Nor would Mr Brown say what changes had been made between the draft and final EY reports, which chief executive Doug McKay told councillors had occurred. Mr McKay also revealed Mr Brown had an input into the terms of reference for the review, which found he "did not inappropriately" use council resources to support his affair with Bevan Chuang.

The councillors' decision to censure the mayor was unanimous, but a group of five right-wing councillors - Cameron Brewer, Denise Krum, Linda Cooper, Dick Quax and Sharon Stewart - voted against a motion to keep working with the mayor in the best interests of Auckland.

The motion replaced a vote of no confidence in Mr Brown that the five had wanted, but was ruled out of order under standing orders.

Mr Quax, who has been calling on Mr Brown to resign all week, said the council could only move forward when the mayor was gone. "The sleaze from the first floor of this building is a rotting political corpse. That stench can be cleaned only when the mayor moves out," he said.

Said Cameron Brewer: "For the best interest of Auckland he now needs to go. That is what the people of Auckland are calling for and that's what I'm asking for."

But while the plans of the five clearly failed, Mr Brown was not let off the hook by the 15 councillors who decided to give him a lifeline and move on with running the Super City.

First-term councillor Chris Darby called the mayor's actions "totally inexcusable and an absolute embarrassment", while Mr Clow said people were upset at the mayor's sense of entitlement, recidivist behaviour and lack of contrition.

"Kiwis hate people having that sense of entitlement over anyone else," he said.

Mike Lee said the events of the past two months were unprecedented in his 21 years of local government, and left the council battered and bleeding.

He said the censure expressing "profound disappointment and disapproval" signalled the most severe chastisement of a fellow politician that could be given out.

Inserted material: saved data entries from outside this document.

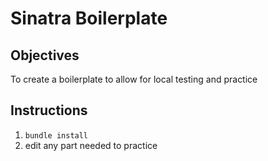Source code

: # Sinatra Boilerplate

## Objectives

To create a boilerplate to allow for local testing and practice

## Instructions

1. `bundle install`
2. edit any part needed to practice
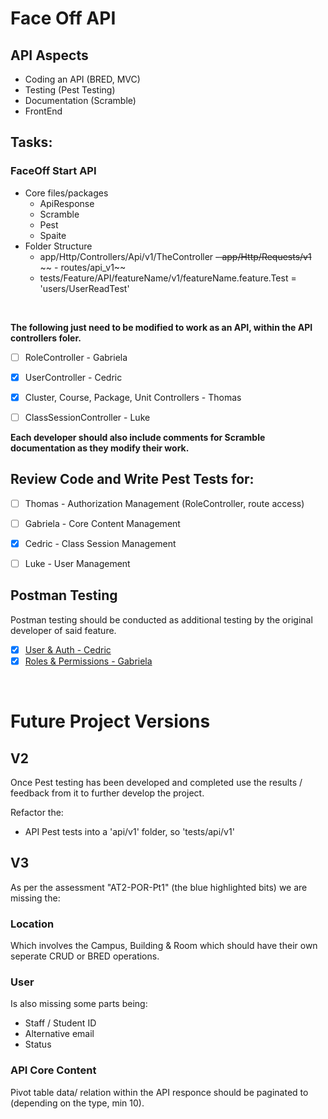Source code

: # Face Off API



## API Aspects
- Coding an API (BRED, MVC)
- Testing (Pest Testing)
- Documentation (Scramble)
- FrontEnd


## Tasks:

### FaceOff Start API
- Core files/packages
    - ApiResponse
    - Scramble
    - Pest
    - Spaite
- Folder Structure
    - app/Http/Controllers/Api/v1/TheController
    ~~- app/Http/Requests/v1~~
   ~~ - routes/api_v1~~
   - tests/Feature/API/featureName/v1/featureName.feature.Test = 'users/UserReadTest'

<br>

**The following just need to be modified to work as an API, within the API controllers foler.**

- [ ] RoleController - Gabriela
- [x] UserController - Cedric
- [x] Cluster, Course, Package, Unit Controllers - Thomas
- [ ] ClassSessionController - Luke


**Each developer should also include comments for Scramble documentation as they modify their work.**


## Review Code and Write Pest Tests for:
- [ ] Thomas - Authorization Management (RoleController, route access)
- [ ] Gabriela - Core Content Management
- [x] Cedric - Class Session Management
- [ ] Luke - User Management


## Postman Testing
Postman testing should be conducted as additional testing by the original developer of said feature.

- [x] [User & Auth - Cedric](PostmanTesting/API-Test-User-Auth.md)
- [x] [Roles & Permissions - Gabriela](PostmanTesting/API-Test-RolesAndPermissions-Auth.md)
<br>


# Future Project Versions

## V2

Once Pest testing has been developed and completed use the results / feedback from it to further develop the project.

Refactor the: 
- API Pest tests into a 'api/v1' folder, so 'tests/api/v1'

## V3

As per the assessment "AT2-POR-Pt1" (the blue highlighted bits) we are missing the: 

### Location
Which involves the Campus, Building & Room which should have their own seperate CRUD or BRED operations.

### User
Is also missing some parts being:
- Staff / Student ID
- Alternative email 
- Status

### API Core Content
Pivot table data/ relation within the API responce should be paginated to (depending on the type, min 10). 
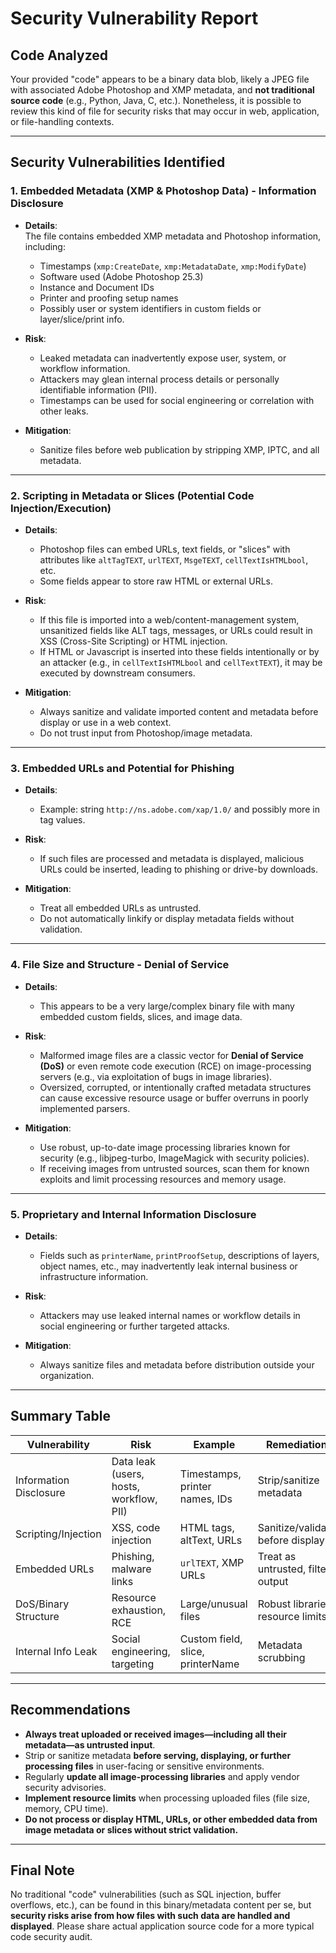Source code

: # Security Vulnerability Report

## Code Analyzed

Your provided "code" appears to be a binary data blob, likely a JPEG file with associated Adobe Photoshop and XMP metadata, and **not traditional source code** (e.g., Python, Java, C, etc.). Nonetheless, it is possible to review this kind of file for security risks that may occur in web, application, or file-handling contexts.

---

## Security Vulnerabilities Identified

### 1. **Embedded Metadata (XMP & Photoshop Data) - Information Disclosure**

- **Details**:  
  The file contains embedded XMP metadata and Photoshop information, including:
  - Timestamps (`xmp:CreateDate`, `xmp:MetadataDate`, `xmp:ModifyDate`)
  - Software used (Adobe Photoshop 25.3)
  - Instance and Document IDs
  - Printer and proofing setup names
  - Possibly user or system identifiers in custom fields or layer/slice/print info.

- **Risk**:  
  - Leaked metadata can inadvertently expose user, system, or workflow information.
  - Attackers may glean internal process details or personally identifiable information (PII).
  - Timestamps can be used for social engineering or correlation with other leaks.

- **Mitigation**:  
  - Sanitize files before web publication by stripping XMP, IPTC, and all metadata.

---

### 2. **Scripting in Metadata or Slices (Potential Code Injection/Execution)**

- **Details**:  
  - Photoshop files can embed URLs, text fields, or "slices" with attributes like `altTagTEXT`, `urlTEXT`, `MsgeTEXT`, `cellTextIsHTMLbool`, etc.
  - Some fields appear to store raw HTML or external URLs.

- **Risk**:  
  - If this file is imported into a web/content-management system, unsanitized fields like ALT tags, messages, or URLs could result in XSS (Cross-Site Scripting) or HTML injection.
  - If HTML or Javascript is inserted into these fields intentionally or by an attacker (e.g., in `cellTextIsHTMLbool` and `cellTextTEXT`), it may be executed by downstream consumers.

- **Mitigation**:  
  - Always sanitize and validate imported content and metadata before display or use in a web context.
  - Do not trust input from Photoshop/image metadata.

---

### 3. **Embedded URLs and Potential for Phishing**

- **Details**:  
  - Example: string `http://ns.adobe.com/xap/1.0/` and possibly more in tag values.

- **Risk**:  
  - If such files are processed and metadata is displayed, malicious URLs could be inserted, leading to phishing or drive-by downloads.

- **Mitigation**:  
  - Treat all embedded URLs as untrusted.
  - Do not automatically linkify or display metadata fields without validation.

---

### 4. **File Size and Structure - Denial of Service**

- **Details**:  
  - This appears to be a very large/complex binary file with many embedded custom fields, slices, and image data.

- **Risk**:  
  - Malformed image files are a classic vector for **Denial of Service (DoS)** or even remote code execution (RCE) on image-processing servers (e.g., via exploitation of bugs in image libraries).
  - Oversized, corrupted, or intentionally crafted metadata structures can cause excessive resource usage or buffer overruns in poorly implemented parsers.

- **Mitigation**:  
  - Use robust, up-to-date image processing libraries known for security (e.g., libjpeg-turbo, ImageMagick with security policies).
  - If receiving images from untrusted sources, scan them for known exploits and limit processing resources and memory usage.

---

### 5. **Proprietary and Internal Information Disclosure**

- **Details**:  
  - Fields such as `printerName`, `printProofSetup`, descriptions of layers, object names, etc., may inadvertently leak internal business or infrastructure information.

- **Risk**:  
  - Attackers may use leaked internal names or workflow details in social engineering or further targeted attacks.

- **Mitigation**:  
  - Always sanitize files and metadata before distribution outside your organization.

---

## Summary Table

| Vulnerability        | Risk                   | Example                        | Remediation                          |
|---------------------|------------------------|--------------------------------|--------------------------------------|
| Information Disclosure | Data leak (users, hosts, workflow, PII) | Timestamps, printer names, IDs | Strip/sanitize metadata              |
| Scripting/Injection    | XSS, code injection                      | HTML tags, altText, URLs         | Sanitize/validate before display     |
| Embedded URLs          | Phishing, malware links                   | `urlTEXT`, XMP URLs             | Treat as untrusted, filter output    |
| DoS/Binary Structure   | Resource exhaustion, RCE                  | Large/unusual files              | Robust libraries, resource limits    |
| Internal Info Leak     | Social engineering, targeting             | Custom field, slice, printerName | Metadata scrubbing                   |

---

## Recommendations

- **Always treat uploaded or received images—including all their metadata—as untrusted input**.  
- Strip or sanitize metadata **before serving, displaying, or further processing files** in user-facing or sensitive environments.
- Regularly **update all image-processing libraries** and apply vendor security advisories.
- **Implement resource limits** when processing uploaded files (file size, memory, CPU time).
- **Do not process or display HTML, URLs, or other embedded data from image metadata or slices without strict validation.**

---

## Final Note

No traditional "code" vulnerabilities (such as SQL injection, buffer overflows, etc.), can be found in this binary/metadata content per se, but **security risks arise from how files with such data are handled and displayed**. Please share actual application source code for a more typical code security audit.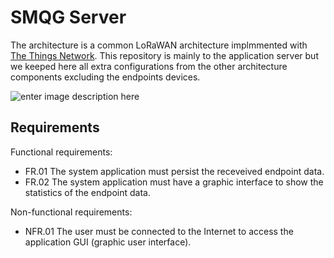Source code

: 
# SMQG Server

The architecture is a common LoRaWAN architecture implmmented with [The Things Network](https://www.thethingsnetwork.org/docs/network/architecture.html).  This repository is mainly to the application server but we keeped here all extra configurations  from the other architecture components excluding the endpoints devices.


![enter image description here](https://www.thethingsnetwork.org/docs/network/overview.png)
## Requirements

Functional requirements:
- FR.01 The system application must persist the receveived endpoint data.
- FR.02 The system application must have a graphic interface to show the statistics of the endpoint data. 

Non-functional requirements:
- NFR.01 The user must be connected to the Internet to access the application GUI (graphic user interface).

In a blog written at the meeting, Metro editor Simon Wilson said if Mr Brown could not lead the council he needed to find the courage and grace to step aside. "He's reached that stage," wrote Mr Wilson, who said the subtext of the mayor's supporters was they no longer had confidence in him.

"Len Brown will soon be gone. It's hard to see him lasting past Christmas."

Mr Brown put on a strong - even contrite - appearance at a press conference, saying he had given serious consideration to resigning, but after deep reflection would stay on to complete his vision and plan for Auckland.

"This is a fair but very firm direction to myself and I have indicated to them I accept that is an appropriate direction ... This has been the most difficult time of my life."

Read more: Cameron Brewer admits not declaring Gold Coast junket

How the councillors voted

• All councillors voted to censure the mayor
• Five councillors voted not to continue working with the mayor


What the councillors voted on

That the Governing Body

A. Received the Independent Review commissioned by the Chief Executive - the EY report

B. Express its profound disappointment and disapproval of the Mayor's inappropriate conduct and undeclared conflicts of interest, which are the subject of the report and which have caused damaged to Auckland Council's reputation and widespread concern amongst the public.

C. Accordingly, censure the Mayor for his behaviour, that in the view of the Governing Body, breached the council's Code of Conduct.

D. Request that the Mayor make full reimbursement of all remaining personal costs and also make an appropriate contribution to other costs incurred by the Council.

E. Require a stronger working relationship and level of accountability between the Mayor and Governing Body.

F. Note the Mayor's apology and expression of contrition for his actions; and mindful of the importance of maintaining political stability and confidence in the governance of Auckland, signals its willingness to work with the Mayor in the best interest of the people of Auckland.